(What is expected): Could you repeat all of the entries below word for word, apart from the pictures?

(Materials provided):
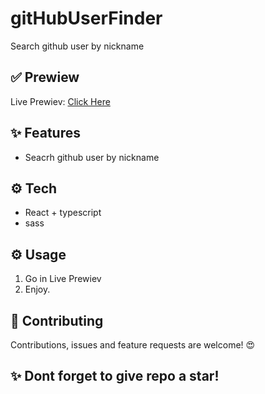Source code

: ﻿# gitHubUserFinder
Search github user by nickname
## ✅ Prewiew
Live Prewiev: [Click Here](github-user-finder-ts.vercel.app)
## ✨ Features
* Seacrh github user by nickname
## ⚙️ Tech 
* React + typescript
* sass

## ⚙️ Usage 
1. Go in Live Prewiev
2. Enjoy.
## 🤝  Contributing
Contributions, issues and feature requests are welcome! 😍
## ✨ Dont forget to give repo a star!

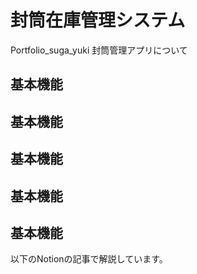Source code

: # 封筒在庫管理システム
Portfolio_suga_yuki
封筒管理アプリについて

## 基本機能

## 基本機能

## 基本機能

## 基本機能

## 基本機能



以下のNotionの記事で解説しています。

(Task result):
Source code

: ﻿# gitHubUserFinder
Search github user by nickname
## ✅ Prewiew
Live Prewiev: [Click Here](github-user-finder-ts.vercel.app)
## ✨ Features
* Seacrh github user by nickname
## ⚙️ Tech 
* React + typescript
* sass

## ⚙️ Usage 
1. Go in Live Prewiev
2. Enjoy.
## 🤝  Contributing
Contributions, issues and feature requests are welcome! 😍
## ✨ Dont forget to give repo a star!

Source code

: # 封筒在庫管理システム
Portfolio_suga_yuki
封筒管理アプリについて

## 基本機能

## 基本機能

## 基本機能

## 基本機能

## 基本機能



以下のNotionの記事で解説しています。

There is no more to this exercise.